[DATA PROVIDED — start]
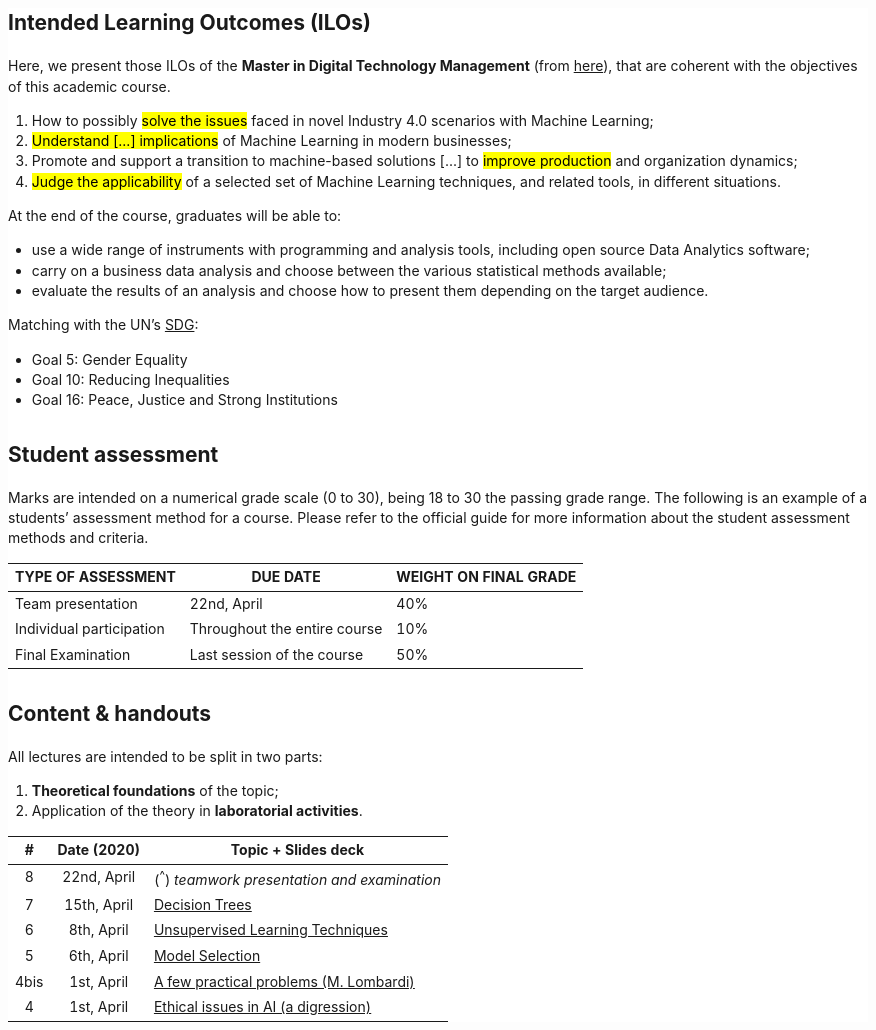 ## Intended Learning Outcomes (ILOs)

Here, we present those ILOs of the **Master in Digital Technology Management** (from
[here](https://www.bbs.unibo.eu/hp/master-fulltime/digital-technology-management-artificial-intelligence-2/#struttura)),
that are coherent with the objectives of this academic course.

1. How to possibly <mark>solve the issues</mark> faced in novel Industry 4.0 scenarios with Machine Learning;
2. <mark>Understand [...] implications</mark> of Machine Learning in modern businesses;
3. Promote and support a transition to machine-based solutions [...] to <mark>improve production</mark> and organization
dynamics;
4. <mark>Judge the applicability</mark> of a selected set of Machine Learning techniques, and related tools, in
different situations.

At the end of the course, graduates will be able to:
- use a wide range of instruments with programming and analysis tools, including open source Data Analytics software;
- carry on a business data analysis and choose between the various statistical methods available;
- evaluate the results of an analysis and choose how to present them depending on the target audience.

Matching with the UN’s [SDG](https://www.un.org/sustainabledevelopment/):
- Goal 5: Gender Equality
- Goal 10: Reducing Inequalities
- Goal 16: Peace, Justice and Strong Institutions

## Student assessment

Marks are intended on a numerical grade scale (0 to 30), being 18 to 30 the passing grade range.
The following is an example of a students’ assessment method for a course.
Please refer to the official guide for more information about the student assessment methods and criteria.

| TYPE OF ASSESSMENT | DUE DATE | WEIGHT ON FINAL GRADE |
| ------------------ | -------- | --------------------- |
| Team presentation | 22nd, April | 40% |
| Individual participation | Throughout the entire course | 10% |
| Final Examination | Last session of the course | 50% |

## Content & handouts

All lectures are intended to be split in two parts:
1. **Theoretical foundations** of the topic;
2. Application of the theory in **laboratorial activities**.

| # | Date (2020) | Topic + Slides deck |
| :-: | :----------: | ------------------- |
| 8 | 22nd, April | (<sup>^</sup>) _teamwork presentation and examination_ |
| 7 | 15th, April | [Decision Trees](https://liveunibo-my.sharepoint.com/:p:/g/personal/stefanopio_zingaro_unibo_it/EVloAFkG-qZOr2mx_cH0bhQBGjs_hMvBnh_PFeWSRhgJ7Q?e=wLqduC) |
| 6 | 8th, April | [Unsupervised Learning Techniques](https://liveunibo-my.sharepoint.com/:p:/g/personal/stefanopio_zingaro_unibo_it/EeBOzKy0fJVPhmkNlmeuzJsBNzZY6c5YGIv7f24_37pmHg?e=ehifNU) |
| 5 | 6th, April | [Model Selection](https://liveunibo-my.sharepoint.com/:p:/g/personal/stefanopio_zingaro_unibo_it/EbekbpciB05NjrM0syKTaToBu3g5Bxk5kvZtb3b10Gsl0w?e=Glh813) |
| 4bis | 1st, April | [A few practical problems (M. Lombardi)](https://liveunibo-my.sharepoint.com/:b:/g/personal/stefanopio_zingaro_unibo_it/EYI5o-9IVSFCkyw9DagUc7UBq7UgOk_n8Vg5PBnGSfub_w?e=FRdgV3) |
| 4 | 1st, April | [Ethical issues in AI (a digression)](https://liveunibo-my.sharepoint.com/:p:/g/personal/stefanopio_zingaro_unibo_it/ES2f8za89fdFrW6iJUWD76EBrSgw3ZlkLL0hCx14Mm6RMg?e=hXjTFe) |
[DATA PROVIDED — finish]
[DATA PROVIDED — start]
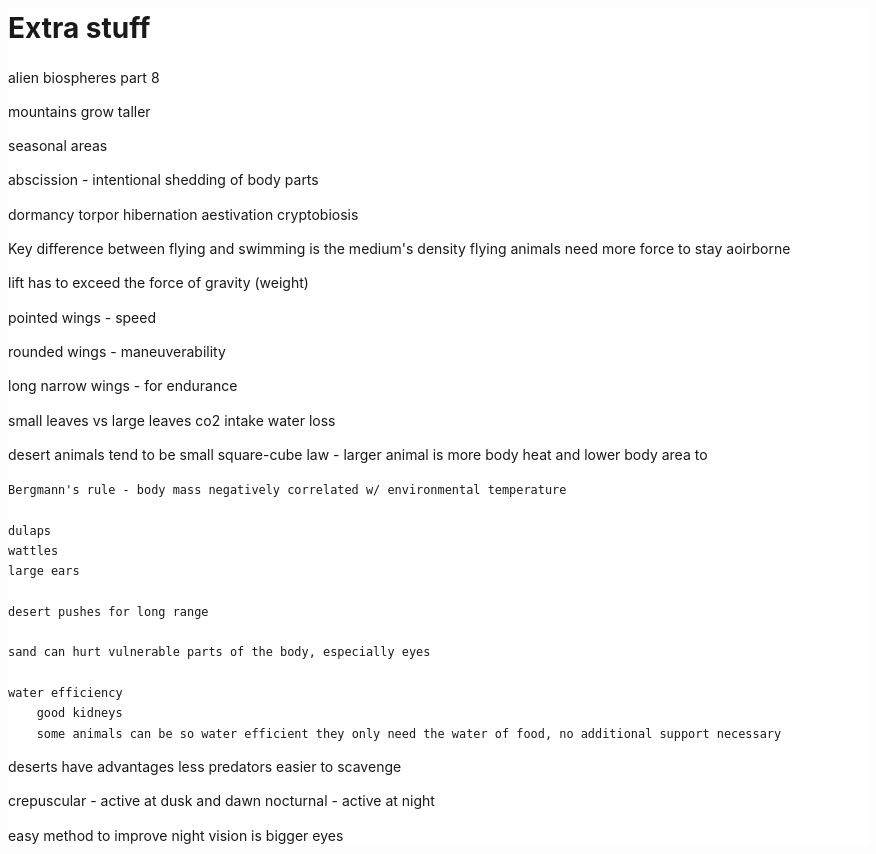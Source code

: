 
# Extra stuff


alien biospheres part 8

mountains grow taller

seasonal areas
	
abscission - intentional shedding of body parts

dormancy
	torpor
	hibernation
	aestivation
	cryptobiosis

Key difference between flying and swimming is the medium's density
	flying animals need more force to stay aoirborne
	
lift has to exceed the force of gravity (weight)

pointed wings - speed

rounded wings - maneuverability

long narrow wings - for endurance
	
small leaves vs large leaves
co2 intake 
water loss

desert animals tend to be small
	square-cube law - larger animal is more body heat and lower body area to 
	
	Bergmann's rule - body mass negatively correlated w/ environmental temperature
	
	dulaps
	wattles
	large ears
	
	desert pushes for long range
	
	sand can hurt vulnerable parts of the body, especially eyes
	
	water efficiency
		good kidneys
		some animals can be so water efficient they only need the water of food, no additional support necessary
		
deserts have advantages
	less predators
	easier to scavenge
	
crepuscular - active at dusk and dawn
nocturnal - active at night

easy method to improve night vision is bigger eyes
[DATA PROVIDED — finish]
__TASK__
Using the records above, set down exactly the lines from the one with "nocturnal - active at night" through the one with "easy method to", inclusive, and nothing more.

__TASK ANSWER__
nocturnal - active at night

easy method to improve night vision is bigger eyes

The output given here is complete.